Apakah selama kemarau tidak ada hujan sama sekali ? Tentu tidak. Musim kemarau bukan berarti hujan sama dengan “nol” tetapi artinya kejadian tidak hujan lebih sering dibanding kejadian hujan. Secara definisi BMKG curah hujannya kurang dari 150 mm perbulan. Akan tetapi memang secara umum puncak kemarau di NTB ditandai dengan hujan yang sangat rendah berkisar 0-20 mm perbulan yang biasanya berlangsung pada Juli hingga Agustus. Kondisi ini kemudian diperparah dengan adanya El Nino dimana sejak Juni curah hujan sudah sangat rendah.

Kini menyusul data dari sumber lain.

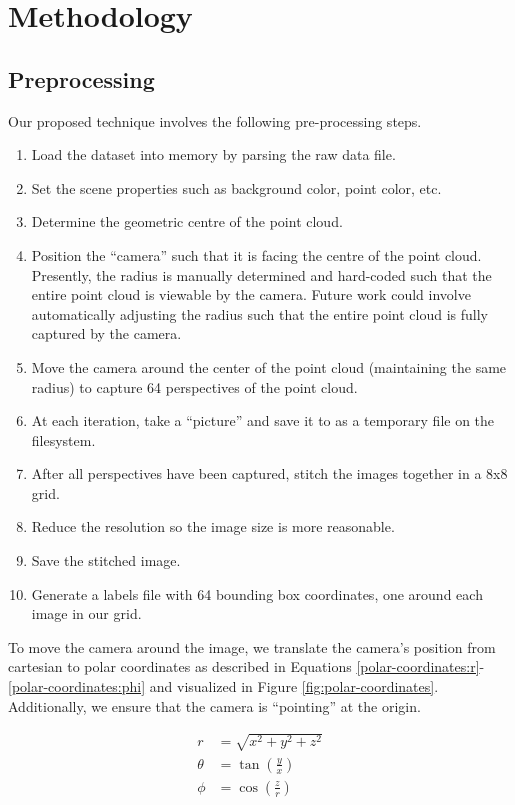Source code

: \documentclass[runningheads,a4paper]{llncs}
\begin{document}
\section{Methodology}
\subsection{Preprocessing}
Our proposed technique involves the following pre-processing steps.
\begin{enumerate}
  \item Load the dataset into memory by parsing the raw data file.
  \item Set the scene properties such as background color, point color, etc.
  \item Determine the geometric centre of the point cloud.
  \item Position the “camera” such that it is facing the centre of the point
    cloud. Presently, the radius is manually determined and hard-coded such that
    the entire point cloud is viewable by the camera. Future work could involve
    automatically adjusting the radius such that the entire point cloud is fully
    captured by the camera.
  \item Move the camera around the center of the point cloud (maintaining the
    same radius) to capture 64 perspectives of the point cloud.
  \item At each iteration, take a “picture” and save it to as a temporary file
    on the filesystem.
  \item After all perspectives have been captured, stitch the images together in
    a 8x8 grid.
  \item Reduce the resolution so the image size is more reasonable.
  \item Save the stitched image.
  \item Generate a labels file with 64 bounding box coordinates, one around each
    image in our grid.
\end{enumerate}

To move the camera around the image, we translate the camera’s position from
cartesian to polar coordinates as described in Equations
\ref{polar-coordinates:r}-\ref{polar-coordinates:phi} and visualized in Figure
\ref{fig:polar-coordinates}.
Additionally, we ensure that the camera is “pointing” at the origin.

\begin{align}
  \label{polar-coordinates:r}
  r &= \sqrt{x^2 + y^2 + z^2} \\
  \label{polar-coordinates:theta}
  \theta &= \tan\left(\frac{y}{x}\right) \\
  \label{polar-coordinates:phi}
  \phi &= \cos\left(\frac{z}{r}\right)
\end{align}
\end{document}
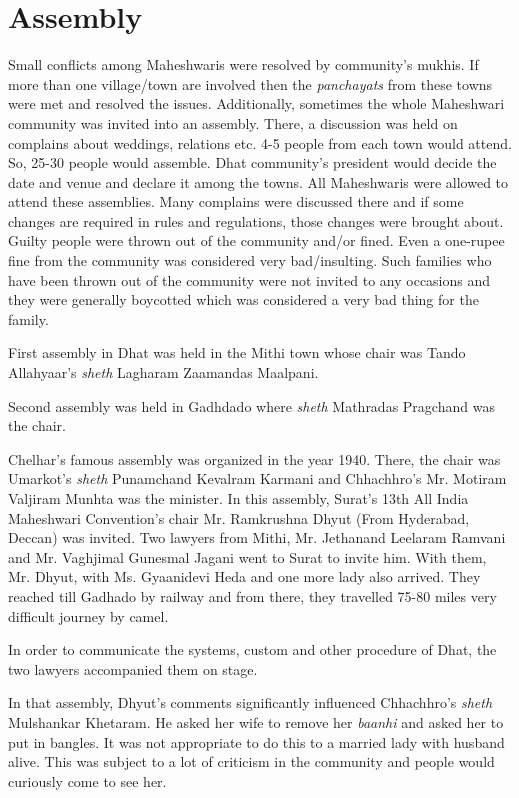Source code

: \chapter{Assembly}
Small conflicts among Maheshwaris were resolved by community's mukhis. If more
than one village/town are involved then the \textit{panchayats} from these
towns were met and resolved the issues. Additionally, sometimes the whole
Maheshwari community was invited into an assembly. There, a discussion was held
on complains about weddings, relations etc. 4-5 people from each town would
attend. So, 25-30 people would assemble. Dhat community's president would
decide the date and venue and declare it among the towns. All Maheshwaris were
allowed to attend these assemblies. Many complains were discussed there and if
some changes are required in rules and regulations, those changes were brought
about. Guilty people were thrown out of the community and/or fined. Even a
one-rupee fine from the community was considered very bad/insulting. Such
families who have been thrown out of the community were not invited to any
occasions and they were generally boycotted which was considered a very bad
thing for the family. 

First assembly in Dhat was held in the Mithi town whose chair was Tando
Allahyaar's \textit{sheth} Lagharam Zaamandas Maalpani.

Second assembly was held in Gadhdado where \textit{sheth} Mathradas Pragchand
was the chair.

Chelhar's famous assembly was organized in the year 1940. There, the chair was
Umarkot's \textit{sheth} Punamchand Kevalram Karmani and Chhachhro's Mr.
Motiram Valjiram Munhta was the minister. In this assembly, Surat's 13th All
India Maheshwari Convention's chair Mr. Ramkrushna Dhyut (From Hyderabad,
Deccan) was invited. Two lawyers from Mithi, Mr. Jethanand Leelaram Ramvani and
Mr. Vaghjimal Gunesmal Jagani went to Surat to invite him. With them, Mr.
Dhyut, with Ms. Gyaanidevi Heda and one more lady also arrived. They reached
till Gadhado by railway and from there, they travelled 75-80 miles very
difficult journey by camel.

In order to communicate the systems, custom and other procedure of Dhat, the
two lawyers accompanied them on stage.

In that assembly, Dhyut's comments significantly influenced Chhachhro's
\textit{sheth} Mulshankar Khetaram. He asked her wife to remove her
\textit{baanhi} and asked her to put in bangles. It was not appropriate to do
this to a married lady with husband alive. This was subject to a lot of
criticism in the community and people would curiously come to see her.

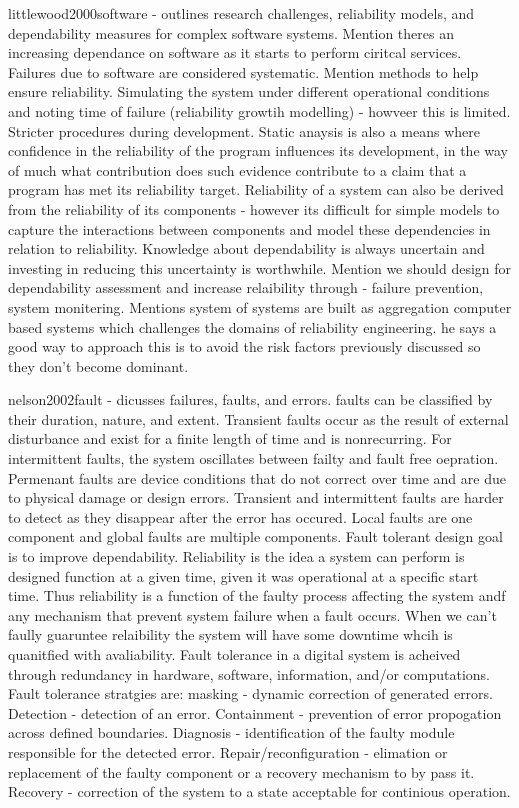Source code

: littlewood2000software - outlines research challenges, reliability models, and dependability measures for complex software systems. Mention theres an increasing dependance on software as it starts to perform ciritcal services. Failures due to software are considered systematic. Mention methods to help ensure reliability. Simulating the system under different operational conditions and noting time of failure (reliability growtih modelling) - howveer this is limited. Stricter procedures during development. Static anaysis is also a means where confidence in the reliability of the program influences its development, in the way of much what contribution does such evidence contribute to a claim that a program has met its reliability target. Reliability of a system can also be derived from the reliability of its components - however its difficult for simple models to capture the interactions between components and model these dependencies in relation to reliability. Knowledge about dependability is always uncertain and investing in reducing this uncertainty is worthwhile. Mention we should design for dependability assessment and increase relaibility through - failure prevention, system monitering. Mentions system of systems are built as aggregation computer based systems which challenges the domains of reliability engineering. he says a good way to approach this is to avoid the risk factors previously discussed so they don't become dominant.


nelson2002fault - dicusses failures, faults, and errors. faults can be classified by their duration, nature, and extent. Transient faults occur as the result of external disturbance and exist for a finite length of time and is nonrecurring. For intermittent faults, the system oscillates between failty and fault free oepration. Permenant faults are device conditions that do not correct over time and are due to physical damage or design errors. Transient and intermittent faults are harder to detect as they disappear after the error has occured. Local faults are one component and global faults are multiple components. Fault tolerant design goal is to improve dependability. Reliability is the idea a system can perform is designed function at a given time, given it was operational at a specific start time. Thus reliability is a function of the faulty process affecting the system andf any mechanism that prevent system failure when a fault occurs. When we can't faully guaruntee relaibility the system will have some downtime whcih is quanitfied with avaliability. Fault tolerance in a digital system is acheived through redundancy in hardware, software, information, and/or computations. Fault tolerance stratgies are: masking - dynamic correction of generated errors. Detection - detection of an error. Containment - prevention of error propogation across defined boundaries. Diagnosis - identification of the faulty module responsible for the detected error. Repair/reconfiguration - elimation or replacement of the faulty component or a recovery mechanism to by pass it. Recovery - correction of the system to a state acceptable for continious operation.



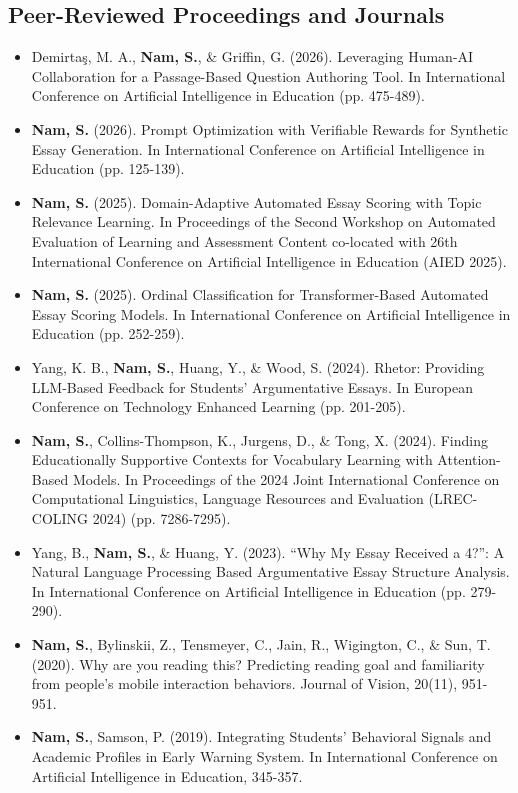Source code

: \documentclass[11pt,a4paper]{article}
\begin{document}
\subsection*{Peer-Reviewed Proceedings and Journals}
\begin{itemize}
    \item Demirtaş, M. A., \textbf{Nam, S.}, \& Griffin, G. (2026). Leveraging Human-AI Collaboration for a Passage-Based Question Authoring Tool. In International Conference on Artificial Intelligence in Education (pp. 475-489).
    \item \textbf{Nam, S.} (2026). Prompt Optimization with Verifiable Rewards for Synthetic Essay Generation. In International Conference on Artificial Intelligence in Education (pp. 125-139).
    \item \textbf{Nam, S.} (2025). Domain-Adaptive Automated Essay Scoring with Topic Relevance Learning. In Proceedings of the Second Workshop on Automated Evaluation of Learning and Assessment Content co-located with 26th International Conference on Artificial Intelligence in Education (AIED 2025).
    \item \textbf{Nam, S.} (2025). Ordinal Classification for Transformer-Based Automated Essay Scoring Models. In International Conference on Artificial Intelligence in Education (pp. 252-259).
    \item Yang, K. B., \textbf{Nam, S.}, Huang, Y., \& Wood, S. (2024). Rhetor: Providing LLM-Based Feedback for Students' Argumentative Essays. In European Conference on Technology Enhanced Learning (pp. 201-205).
    \item \textbf{Nam, S.}, Collins-Thompson, K., Jurgens, D., \& Tong, X. (2024). Finding Educationally Supportive Contexts for Vocabulary Learning with Attention-Based Models. In Proceedings of the 2024 Joint International Conference on Computational Linguistics, Language Resources and Evaluation (LREC-COLING 2024) (pp. 7286-7295).
    \item Yang, B., \textbf{Nam, S.}, \& Huang, Y. (2023). ``Why My Essay Received a 4?'': A Natural Language Processing Based Argumentative Essay Structure Analysis. In International Conference on Artificial Intelligence in Education (pp. 279-290). %
    \item \textbf{Nam, S.}, Bylinskii, Z., Tensmeyer, C., Jain, R., Wigington, C., \& Sun, T. (2020). Why are you reading this? Predicting reading goal and familiarity from people's mobile interaction behaviors. Journal of Vision, 20(11), 951-951.
    \item \textbf{Nam, S.}, Samson, P. (2019). Integrating Students' Behavioral Signals and Academic Profiles in Early Warning System. In International Conference on Artificial Intelligence in Education, 345-357. %

\end{itemize}
\end{document}
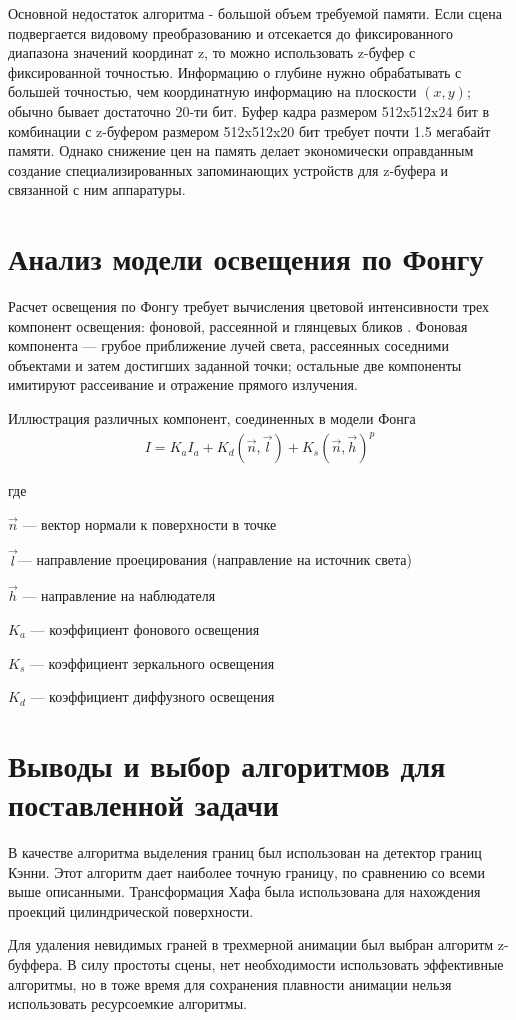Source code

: Основной недостаток алгоритма - большой объем требуемой памяти. Если сцена подвергается видовому преобразованию и отсекается до фиксированного диапазона значений координат z, то можно использовать z-буфер с фиксированной точностью. Информацию о глубине нужно обрабатывать с большей точностью, чем координатную информацию на плоскости \((x, y)\); обычно бывает достаточно 20-ти бит. Буфер кадра размером 512x512x24 бит в комбинации с z-буфером размером 512x512x20 бит требует почти 1.5 мегабайт памяти. Однако снижение цен на память делает экономически оправданным создание специализированных запоминающих устройств для z-буфера и связанной с ним аппаратуры.

\section{Анализ модели освещения по Фонгу}
Расчет освещения по Фонгу требует вычисления цветовой интенсивности трех компонент освещения: фоновой, рассеянной  и глянцевых бликов . Фоновая компонента — грубое приближение лучей света, рассеянных соседними объектами и затем достигших заданной точки; остальные две компоненты имитируют рассеивание и отражение прямого излучения.

Иллюстрация различных компонент, соединенных в модели Фонга
\begin{gather}
{\displaystyle I=K_{a}I_{a}+K_{d}({\vec {n}},{\vec {l}})+K_{s}({\vec {n}},{\vec {h}})^{p}}
\end{gather}

где

\({\displaystyle {\vec {n}}} \) — вектор нормали к поверхности в точке

\({\displaystyle {\vec {l}}} \)— направление проецирования (направление на источник света)

\({\displaystyle {\vec {h}}} \) — направление на наблюдателя

\({\displaystyle K_{a}}\) — коэффициент фонового освещения

\({\displaystyle K_{s}} \) — коэффициент зеркального освещения

\({\displaystyle K_{d}}\) — коэффициент диффузного освещения

\section{Выводы и выбор алгоритмов для поставленной задачи}
В качестве алгоритма выделения границ был использован на детектор границ Кэнни. Этот алгоритм дает наиболее точную границу, по сравнению со всеми выше описанными. Трансформация Хафа была использована для нахождения проекций цилиндрической поверхности.

Для удаления невидимых граней в трехмерной анимации был выбран алгоритм z-буффера. В силу простоты сцены, нет необходимости использовать эффективные алгоритмы, но в тоже время для сохранения плавности анимации нельзя использовать ресурсоемкие алгоритмы.
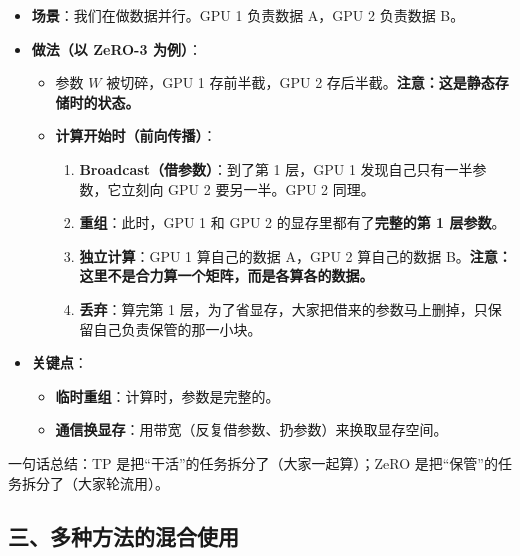 \begin{itemize}
\tightlist
\item
  \textbf{场景}：我们在做数据并行。GPU 1 负责数据 A，GPU 2 负责数据 B。
\item
{}
  \textbf{做法（以 ZeRO-3 为例）}：

  \begin{itemize}
  \tightlist
  \item
    参数 \(W\) 被切碎，GPU 1 存前半截，GPU 2 存后半截。\textbf{注意：这是静态存储时的状态。}
  \item
{}
    \textbf{计算开始时（前向传播）}：

    \begin{enumerate}
    \def\labelenumi{\arabic{enumi}.}
    \tightlist
    \item
      \textbf{Broadcast（借参数）}：到了第 1 层，GPU 1 发现自己只有一半参数，它立刻向 GPU 2 要另一半。GPU 2 同理。
    \item
      \textbf{重组}：此时，GPU 1 和 GPU 2 的显存里都有了\textbf{完整的第 1 层参数}。
    \item
      \textbf{独立计算}：GPU 1 算自己的数据 A，GPU 2 算自己的数据 B。\textbf{注意：这里不是合力算一个矩阵，而是各算各的数据。}
    \item
      \textbf{丢弃}：算完第 1 层，为了省显存，大家把借来的参数马上删掉，只保留自己负责保管的那一小块。
    \end{enumerate}
  \end{itemize}
\item
{}
  \textbf{关键点}：

  \begin{itemize}
  \tightlist
  \item
    \textbf{临时重组}：计算时，参数是完整的。
  \item
    \textbf{通信换显存}：用带宽（反复借参数、扔参数）来换取显存空间。
  \end{itemize}
\end{itemize}

一句话总结：TP 是把``干活''的任务拆分了（大家一起算）；ZeRO 是把``保管''的任务拆分了（大家轮流用）。

\hypertarget{ux4e09ux591aux79cdux65b9ux6cd5ux7684ux6df7ux5408ux4f7fux7528}{%
\subsection{三、多种方法的混合使用}\label{ux4e09ux591aux79cdux65b9ux6cd5ux7684ux6df7ux5408ux4f7fux7528}}

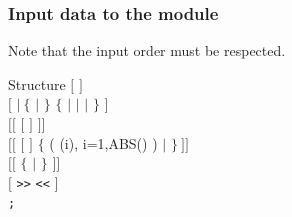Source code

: \clearpage

\vskip 0.2cm
\subsubsection{Input data to the  module}\label{sect:strtinst}

\noindent
Note that the input order must be respected. \\

\begin{DataStructure}{Structure }
$[$   $]$ \\
$[$    $|~\{$  $|$  $\}$  $\{$  $|$  $|$  $|$  $\}$ $]$ \\
$[[$  $[$  $]$    $]]$ \\
$[[$  $[$  $]$    $\{$ 
( (i), i=1,ABS() ) $|$   $\}~]]$ \\
$[[$     
$\{$  $|$  $\}$ $]]$ \\
$[$   {\tt >>}  {\tt <<} $]$ \\
{\tt ;}
\end{DataStructure}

Hal yang perlu di catat, tanpa El Nino kemarau di NTB selalu diwarnai dengan krisis air di beberapa tempat. Kondisi memang secara alami terjadi karena distribusi air tanah yang tidak sama dimana beberapa tempat memiliki sumber air yang melimpah dan lainnya sangat terbatas. Dengan demikian, pada daerah yang sumber airnya terbatas akan mengalami defisit air pada saat kemarau tiba. Hal ini menjadi tantangan bagi kita bagaimana mengelola air yang melimpah pada saat musim hujan menjadi cadangan air pada saat kemarau. Tentunya selain peran pemerintah, kesadaran masyarakat akan kelestarian lingkungan hidup sangat dibutuhkan. Seperti kata orang bijak, “sumber daya alam bukan milik kita tetapi warisan anak cucu kita”.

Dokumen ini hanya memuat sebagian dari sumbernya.